:: Material for this exercise ::
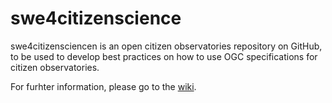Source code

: # swe4citizenscience
swe4citizensciencen is an open citizen observatories repository on GitHub, to be used to develop best practices on how to use OGC specifications for citizen observatories. 

For furhter information, please go to the [wiki].

[wiki]: https://github.com/opengeospatial/swe4citizenscience/wiki

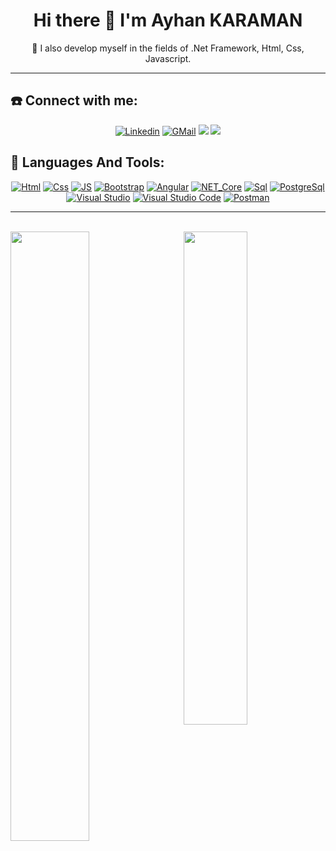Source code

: 
<h1 align="center">Hi there 👋  I'm Ayhan KARAMAN</h1>
<p align="center">
👀  I also develop myself in the fields of .Net Framework, Html, Css, Javascript.
</p>
<hr>

 ## ☎️   Connect with me:
 <div align="center">
  
 [![Linkedin](https://img.shields.io/badge/LINKEDIN-0A66C2?style=for-the-badge&logo=LinkedIn&logoColor=white)](https://www.linkedin.com/in/ayhan-karaman)
 [![GMail](https://img.shields.io/badge/TWITTER-1DA1F2?style=for-the-badge&logo=Twitter&logoColor=white)](https://twitter.com/GRSAYHAN)
 <a href="mailto:ayhan28ak@gmail.com"><img src="https://img.shields.io/badge/GMAIL-EA4335?style=for-the-badge&logo=Gmail&logoColor=white"></a>
 <a href="mailto:Ayhan28.ak@outlook.com.tr"><img src="https://img.shields.io/badge/OUTLOOK-0078D4?style=for-the-badge&logo=MicrosoftOutlook&logoColor=white"></a>
</div>

## 🎷 Languages And Tools:
<div align="center">
  
[![Html](https://user-images.githubusercontent.com/68536015/166105808-e436b707-17ee-4457-8f3c-0106777edaeb.png)](https://www.w3schools.com/html/)
[![Css](https://user-images.githubusercontent.com/68536015/166105825-4e43c824-d5b0-4368-bd80-e8832aa816c2.png)](https://www.w3schools.com/css/)
[![JS](https://user-images.githubusercontent.com/68536015/166105776-6afc9d5f-c250-4df3-ade2-26152353fae0.png)](https://www.javascript.com/)
[![Bootstrap](https://user-images.githubusercontent.com/68536015/166107458-eff78ac9-213d-47e5-88a1-f70257442490.png)](https://getbootstrap.com/)
[![Angular](https://user-images.githubusercontent.com/68536015/166107528-a8db2322-e217-4c00-af53-5e6be6a31cd7.png)](https://angular.io/)
[![NET_Core](https://user-images.githubusercontent.com/68536015/166105629-e97d621a-dd2d-46f8-8d42-1f7791790142.png)](https://dotnet.microsoft.com/en-us/)
[![Sql](https://user-images.githubusercontent.com/68536015/166105921-36b183b9-319c-4f9f-9e17-7a52e60e4831.png)](https://www.w3schools.com/sql/)
[![PostgreSql](https://user-images.githubusercontent.com/68536015/166107963-a3f786ac-1288-497e-a7cc-70b70da58459.png)](https://www.postgresql.org/)
[![Visual Studio](https://user-images.githubusercontent.com/68536015/166107076-8b4a2249-8561-4586-b18a-ae0553f9798d.png)](https://visualstudio.microsoft.com/tr/vs/community/)
[![Visual Studio Code](https://user-images.githubusercontent.com/68536015/166107279-dff11890-20d0-45c0-b8ac-610f52a1b3b5.png)](https://code.visualstudio.com/)
[![Postman](https://user-images.githubusercontent.com/68536015/166107744-91966457-9f9f-4ea4-bf43-c4ef8a09371b.png)](https://www.postman.com/)

</div>
<hr/><br/>
<div>

<a href="https://github.com/Ayhan2860">
  <!-- Change the `github-readme-stats.anuraghazra1.vercel.app` to `github-readme-stats.vercel.app`  -->
  <img width="50%" align="left" src="https://github-readme-stats.vercel.app/api?username=ayhan2860&repo=github-readme-stats&theme=radical" />
</a> 

<a href="https://ayhan2860.github.io/">
  <!-- Change the `github-readme-stats.anuraghazra1.vercel.app` to `github-readme-stats.vercel.app`  -->
  <img  align="right" top="0" width="45%" src="https://github-readme-stats.vercel.app/api/top-langs/?username=ayhan2860&repo=ayhan2860.github.io&layout=compact&theme=radical" />
</a>

</div>
<!--![snake gif](https://github.com/Ayhan2860/Ayhan2860/blob/output/github-contribution-grid-snake.gif)-->



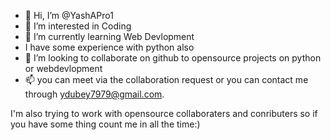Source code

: - 👋 Hi, I’m @YashAPro1
- 👀 I’m interested in Coding 
- 🌱 I’m currently learning Web Devlopment
- I have some experience with python also
- 💞️ I’m looking to collaborate on github to opensource projects on python or webdevlopment 
- 📫 you can meet via the collaboration request or you can contact me through ydubey7979@gmail.com.

I'm also trying to work with opensource collaboraters and conributers so if you have some thing count me in all the time:)

<!---
YashAPro1/YashAPro1 is a ✨ special ✨ repository because its `README.md` (this file) appears on your GitHub profile.
You can click the Preview link to take a look at your changes.
--->
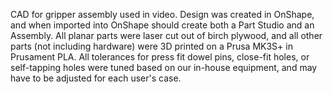 CAD for gripper assembly used in video. Design was created in OnShape, and when imported into OnShape should create both a Part Studio and an Assembly. All planar parts were laser cut out of birch plywood, and all other parts (not including hardware) were 3D printed on a Prusa MK3S+ in Prusament PLA. All tolerances for press fit dowel pins, close-fit holes, or self-tapping holes were tuned based on our in-house equipment, and may have to be adjusted for each user's case. 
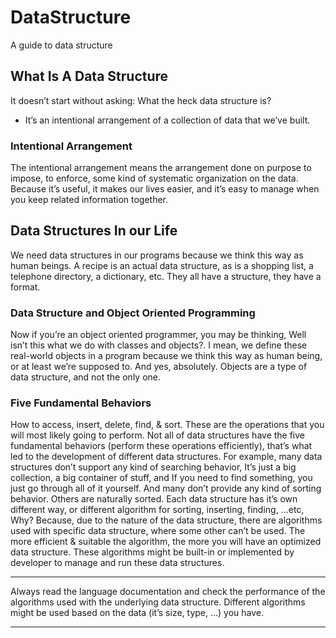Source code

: # DataStructure
A guide to data structure 

## What Is A Data Structure
It doesn’t start without asking: What the heck data structure is?
* It’s an intentional arrangement of a collection of data that we’ve built.

### Intentional Arrangement
The intentional arrangement means the arrangement done on purpose to impose, to enforce, some kind of systematic organization on the data.
Because it’s useful, it makes our lives easier, and it’s easy to manage when you keep related information together.


## Data Structures In our Life
We need data structures in our programs because we think this way as human beings.
A recipe is an actual data structure, as is a shopping list, a telephone directory, a dictionary, etc. They all have a structure, they have a format.

### Data Structure and Object Oriented Programming
Now if you’re an object oriented programmer, you may be thinking, Well isn’t this what we do with classes and objects?.
I mean, we define these real-world objects in a program because we think this way as human being, or at least we’re supposed to.
And yes, absolutely. Objects are a type of data structure, and not the only one.

### Five Fundamental Behaviors
How to access, insert, delete, find, & sort. These are the operations that you will most likely going to perform.
Not all of data structures have the five fundamental behaviors (perform these operations efficiently), that’s what led to the development of different data structures. 
For example, many data structures don’t support any kind of searching behavior, It’s just a big collection, a big container of stuff, and If you need to find something, you just go through all of it yourself. And many don’t provide any kind of sorting behavior. Others are naturally sorted.
Each data structure has it’s own different way, or different algorithm for sorting, inserting, finding, …etc, Why? Because, due to the nature of the data structure, there are algorithms used with specific data structure, where some other can’t be used.
The more efficient & suitable the algorithm, the more you will have an optimized data structure. These algorithms might be built-in or implemented by developer to manage and run these data structures.
***
Always read the language documentation and check the performance of the algorithms used with the underlying data structure. Different algorithms might be used based on the data (it’s size, type, …) you have.
***
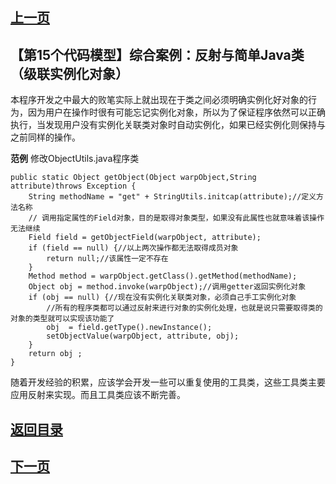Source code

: ## [上一页](course105)
##  【第15个代码模型】综合案例：反射与简单Java类（级联实例化对象）

本程序开发之中最大的败笔实际上就出现在于类之间必须明确实例化好对象的行为，因为用户在操作时很有可能忘记实例化对象，所以为了保证程序依然可以正确执行，当发现用户没有实例化关联类对象时自动实例化，如果已经实例化则保持与之前同样的操作。

**范例** 修改ObjectUtils.java程序类

	public static Object getObject(Object warpObject,String attribute)throws Exception {
		String methodName = "get" + StringUtils.initcap(attribute);//定义方法名称
		// 调用指定属性的Field对象，目的是取得对象类型，如果没有此属性也就意味着该操作无法继续
		Field field = getObjectField(warpObject, attribute);
		if (field == null) {//以上两次操作都无法取得成员对象
			return null;//该属性一定不存在
		}
		Method method = warpObject.getClass().getMethod(methodName);
		Object obj = method.invoke(warpObject);//调用getter返回实例化对象
		if (obj == null) {//现在没有实例化关联类对象，必须自己手工实例化对象
			//所有的程序类都可以通过反射来进行对象的实例化处理，也就是说只需要取得类的对象的类型就可以实现该功能了
			obj  = field.getType().newInstance();
			setObjectValue(warpObject, attribute, obj);
		}
		return obj ;
	}

随着开发经验的积累，应该学会开发一些可以重复使用的工具类，这些工具类主要应用反射来实现。而且工具类应该不断完善。


## [返回目录](https://wuchengcheng110120.github.io/aliyunjava3/list)
## [下一页](course107)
:::
# What is being asked
Copy all lines above containing the string "mailto".

# Result
 <a href="mailto:ayhan28ak@gmail.com"><img src="https://img.shields.io/badge/GMAIL-EA4335?style=for-the-badge&logo=Gmail&logoColor=white"></a>
 <a href="mailto:Ayhan28.ak@outlook.com.tr"><img src="https://img.shields.io/badge/OUTLOOK-0078D4?style=for-the-badge&logo=MicrosoftOutlook&logoColor=white"></a>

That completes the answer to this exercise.